Ahem…. Kinder sind das einzig Sinnvolle? Ich bin Lehrerin und…nein, bei aller Liebe zu den Süßen, das sehe ich anders.
Ich würde sagen, Selbsterfahrung ist das einzig Sinnvolle, mit wem und auf welchem Weg auch immer. Und ja, ich bin in einigen Bereichen Mittelmaß. So what. Leiste ich mir 😉
Liebe zu den süssen?! Moment, das ist nicht alles; und in 80% der Zeit möchte man sie würgen. Selbsterfahrung – du triffst einfach perfekt den Nagel auf den Kopf.

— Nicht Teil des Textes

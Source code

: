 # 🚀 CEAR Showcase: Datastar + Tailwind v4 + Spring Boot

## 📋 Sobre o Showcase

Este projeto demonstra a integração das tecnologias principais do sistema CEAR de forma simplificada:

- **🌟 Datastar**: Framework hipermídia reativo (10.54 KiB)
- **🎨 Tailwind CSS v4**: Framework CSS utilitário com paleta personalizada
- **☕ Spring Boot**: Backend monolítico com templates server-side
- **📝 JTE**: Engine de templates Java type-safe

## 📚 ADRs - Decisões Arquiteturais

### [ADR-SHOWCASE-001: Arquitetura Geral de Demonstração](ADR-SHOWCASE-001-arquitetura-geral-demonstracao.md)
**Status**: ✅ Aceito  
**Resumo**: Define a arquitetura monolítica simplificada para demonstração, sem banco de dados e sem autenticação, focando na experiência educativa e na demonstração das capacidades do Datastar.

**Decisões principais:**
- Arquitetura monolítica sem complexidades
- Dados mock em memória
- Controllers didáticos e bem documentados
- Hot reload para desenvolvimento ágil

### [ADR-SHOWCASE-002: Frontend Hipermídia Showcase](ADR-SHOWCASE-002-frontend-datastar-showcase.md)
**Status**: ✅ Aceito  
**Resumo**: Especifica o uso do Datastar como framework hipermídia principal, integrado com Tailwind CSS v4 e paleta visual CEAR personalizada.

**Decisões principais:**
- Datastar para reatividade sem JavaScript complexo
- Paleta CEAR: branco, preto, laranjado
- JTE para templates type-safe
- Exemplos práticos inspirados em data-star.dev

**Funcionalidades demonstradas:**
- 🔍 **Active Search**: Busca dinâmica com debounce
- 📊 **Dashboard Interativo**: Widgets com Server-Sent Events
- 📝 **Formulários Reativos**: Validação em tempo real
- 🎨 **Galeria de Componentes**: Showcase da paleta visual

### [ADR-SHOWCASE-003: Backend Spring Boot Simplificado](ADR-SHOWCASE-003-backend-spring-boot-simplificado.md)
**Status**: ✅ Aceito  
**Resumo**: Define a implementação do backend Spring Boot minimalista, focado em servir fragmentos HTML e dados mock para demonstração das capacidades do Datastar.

Kinder sind genau das. Dank Kind kommen Traumata hoch, dank Kind sind alle Sinne auf 110% auch und gerade für Ungerechtigkeit.
Mittelmäßigkeit – ich muss mich dran gewöhnen, zugegeben, ist aber nicht schlecht. Es geht dar nicht alles haben zu können aber von allem oder einigem etwas, das schrieb bereits eine Leserin. Ist auch eine Ausformulierung für die goldene Mitte. Wenn diese gelingt, auf möglichst vielen Ebenen, hat man die Idealvorstellung des guten Lebens erreicht. Afaik auch ein Ideal des Buddhismus.